Source texts of formatted documents
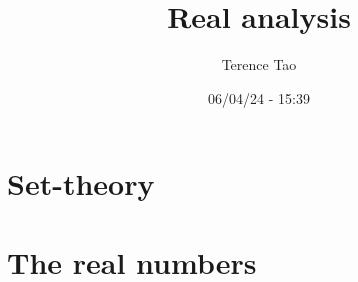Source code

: \documentclass[11pt]{elegantbook}
\title{Real analysis}
\subtitle{Terence Tao}
\date{06/04/24 - 15:39}
\begin{document}
\maketitle

\frontmatter
\tableofcontents

\mainmatter

\setcounter{chapter}{2}
\chapter{Set-theory}


\setcounter{chapter}{4}
\chapter{The real numbers}

\end{document}
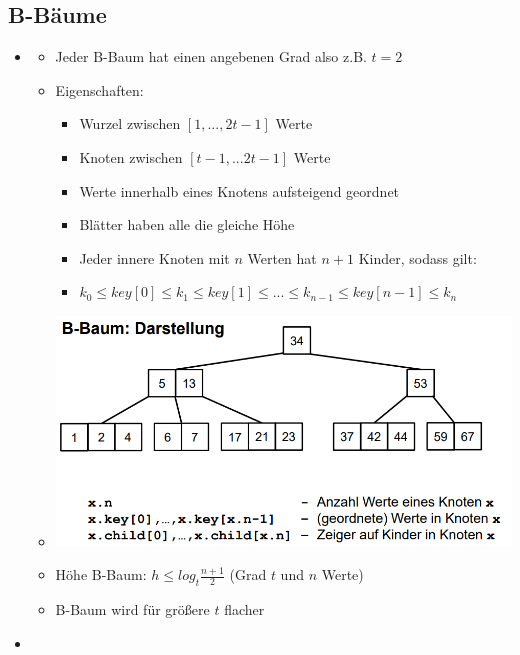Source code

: \documentclass[
    12pt,
    a4paper,
    ngerman,
    color=3b,%
    marginpar=false,
    colorback=false,
    leqno,
]{tudaexercise}
\begin{document}
    \subsection{B-Bäume}\label{B-Baeume}
    \begin{itemize}
        \item {}
            \begin{itemize}
                \item Jeder B-Baum hat einen angebenen Grad also z.B. $t=2$
                \item Eigenschaften:
                    \begin{itemize}
                        \item Wurzel zwischen $[1,...,2t-1]$ Werte
                        \item Knoten zwischen $[t-1,...2t-1]$ Werte
                        \item Werte innerhalb eines Knotens aufsteigend geordnet
                        \item Blätter haben alle die gleiche Höhe
                        \item Jeder innere Knoten mit $n$ Werten hat $n+1$ Kinder, sodass gilt:
                        \item[] $k_0 \leq key[0] \leq k_1 \leq key[1] \leq ... \leq k_{n-1} \leq key[n-1] \leq k_n$
                    \end{itemize}
                \item[] \includegraphics[width=15cm]{pictures/bbaum.PNG}
                \item Höhe B-Baum: $h \leq log_t \frac{n+1}{2}$ (Grad $t$ und $n$ Werte)
                \item B-Baum wird für größere $t$ flacher
            \end{itemize}
        \clearpage
        \item {}

\end{itemize}
\end{document}
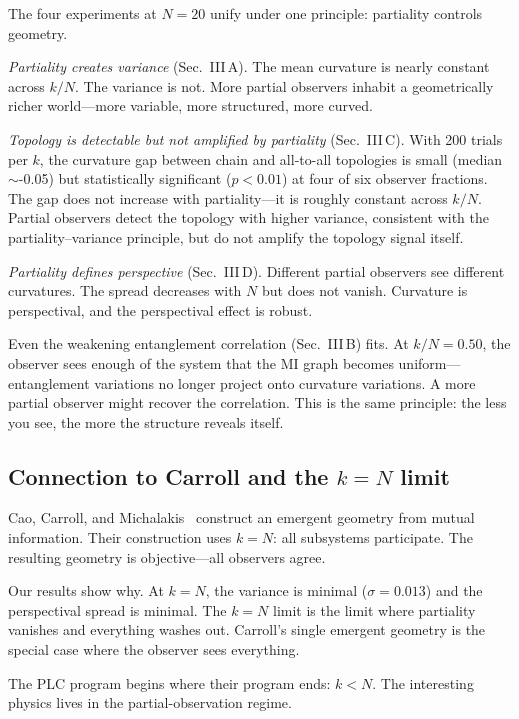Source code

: \documentclass[aps,pra,twocolumn,superscriptaddress,floatfix]{revtex4-2}
\begin{document}
The four experiments at $N = 20$ unify under one principle: partiality controls geometry.

\textit{Partiality creates variance} (Sec.~III\,A).  The mean curvature is nearly constant across $k/N$.  The variance is not.  More partial observers inhabit a geometrically richer world---more variable, more structured, more curved.

\textit{Topology is detectable but not amplified by partiality} (Sec.~III\,C).  With 200 trials per $k$, the curvature gap between chain and all-to-all topologies is small (median $\sim$-0.05) but statistically significant ($p < 0.01$) at four of six observer fractions.  The gap does not increase with partiality---it is roughly constant across $k/N$.  Partial observers detect the topology with higher variance, consistent with the partiality--variance principle, but do not amplify the topology signal itself.

\textit{Partiality defines perspective} (Sec.~III\,D).  Different partial observers see different curvatures.  The spread decreases with $N$ but does not vanish.  Curvature is perspectival, and the perspectival effect is robust.

Even the weakening entanglement correlation (Sec.~III\,B) fits.  At $k/N = 0.50$, the observer sees enough of the system that the MI graph becomes uniform---entanglement variations no longer project onto curvature variations.  A more partial observer might recover the correlation.  This is the same principle: the less you see, the more the structure reveals itself.


\subsection{Connection to Carroll and the $k = N$ limit}

Cao, Carroll, and Michalakis~\cite{cao2017} construct an emergent geometry from mutual information.  Their construction uses $k = N$: all subsystems participate.  The resulting geometry is objective---all observers agree.

Our results show why.  At $k = N$, the variance is minimal ($\sigma = 0.013$) and the perspectival spread is minimal.  The $k = N$ limit is the limit where partiality vanishes and everything washes out.  Carroll's single emergent geometry is the special case where the observer sees everything.

The PLC program begins where their program ends: $k < N$.  The interesting physics lives in the partial-observation regime.
\end{document}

## What this task involves
No picture should be included when the data are set down again exactly.

## Task result
Source code

: \documentclass[11pt]{elegantbook}
\title{Real analysis}
\subtitle{Terence Tao}
\date{06/04/24 - 15:39}
\begin{document}
\maketitle

\frontmatter
\tableofcontents

\mainmatter

\setcounter{chapter}{2}
\chapter{Set-theory}


\setcounter{chapter}{4}
\chapter{The real numbers}

\end{document}
Source code

: \documentclass[
    12pt,
    a4paper,
    ngerman,
    color=3b,%
    marginpar=false,
    colorback=false,
    leqno,
]{tudaexercise}
\begin{document}
    \subsection{B-Bäume}\label{B-Baeume}
    \begin{itemize}
        \item {}
            \begin{itemize}
                \item Jeder B-Baum hat einen angebenen Grad also z.B. $t=2$
                \item Eigenschaften:
                    \begin{itemize}
                        \item Wurzel zwischen $[1,...,2t-1]$ Werte
                        \item Knoten zwischen $[t-1,...2t-1]$ Werte
                        \item Werte innerhalb eines Knotens aufsteigend geordnet
                        \item Blätter haben alle die gleiche Höhe
                        \item Jeder innere Knoten mit $n$ Werten hat $n+1$ Kinder, sodass gilt:
                        \item[] $k_0 \leq key[0] \leq k_1 \leq key[1] \leq ... \leq k_{n-1} \leq key[n-1] \leq k_n$
                    \end{itemize}
                \item[] \includegraphics[width=15cm]{pictures/bbaum.PNG}
                \item Höhe B-Baum: $h \leq log_t \frac{n+1}{2}$ (Grad $t$ und $n$ Werte)
                \item B-Baum wird für größere $t$ flacher
            \end{itemize}
        \clearpage
        \item {}

\end{itemize}
\end{document}
Source code

: \documentclass[aps,pra,twocolumn,superscriptaddress,floatfix]{revtex4-2}
\begin{document}
The four experiments at $N = 20$ unify under one principle: partiality controls geometry.

\textit{Partiality creates variance} (Sec.~III\,A).  The mean curvature is nearly constant across $k/N$.  The variance is not.  More partial observers inhabit a geometrically richer world---more variable, more structured, more curved.

\textit{Topology is detectable but not amplified by partiality} (Sec.~III\,C).  With 200 trials per $k$, the curvature gap between chain and all-to-all topologies is small (median $\sim$-0.05) but statistically significant ($p < 0.01$) at four of six observer fractions.  The gap does not increase with partiality---it is roughly constant across $k/N$.  Partial observers detect the topology with higher variance, consistent with the partiality--variance principle, but do not amplify the topology signal itself.

\textit{Partiality defines perspective} (Sec.~III\,D).  Different partial observers see different curvatures.  The spread decreases with $N$ but does not vanish.  Curvature is perspectival, and the perspectival effect is robust.

Even the weakening entanglement correlation (Sec.~III\,B) fits.  At $k/N = 0.50$, the observer sees enough of the system that the MI graph becomes uniform---entanglement variations no longer project onto curvature variations.  A more partial observer might recover the correlation.  This is the same principle: the less you see, the more the structure reveals itself.


\subsection{Connection to Carroll and the $k = N$ limit}

Cao, Carroll, and Michalakis~\cite{cao2017} construct an emergent geometry from mutual information.  Their construction uses $k = N$: all subsystems participate.  The resulting geometry is objective---all observers agree.

Our results show why.  At $k = N$, the variance is minimal ($\sigma = 0.013$) and the perspectival spread is minimal.  The $k = N$ limit is the limit where partiality vanishes and everything washes out.  Carroll's single emergent geometry is the special case where the observer sees everything.

The PLC program begins where their program ends: $k < N$.  The interesting physics lives in the partial-observation regime.
\end{document}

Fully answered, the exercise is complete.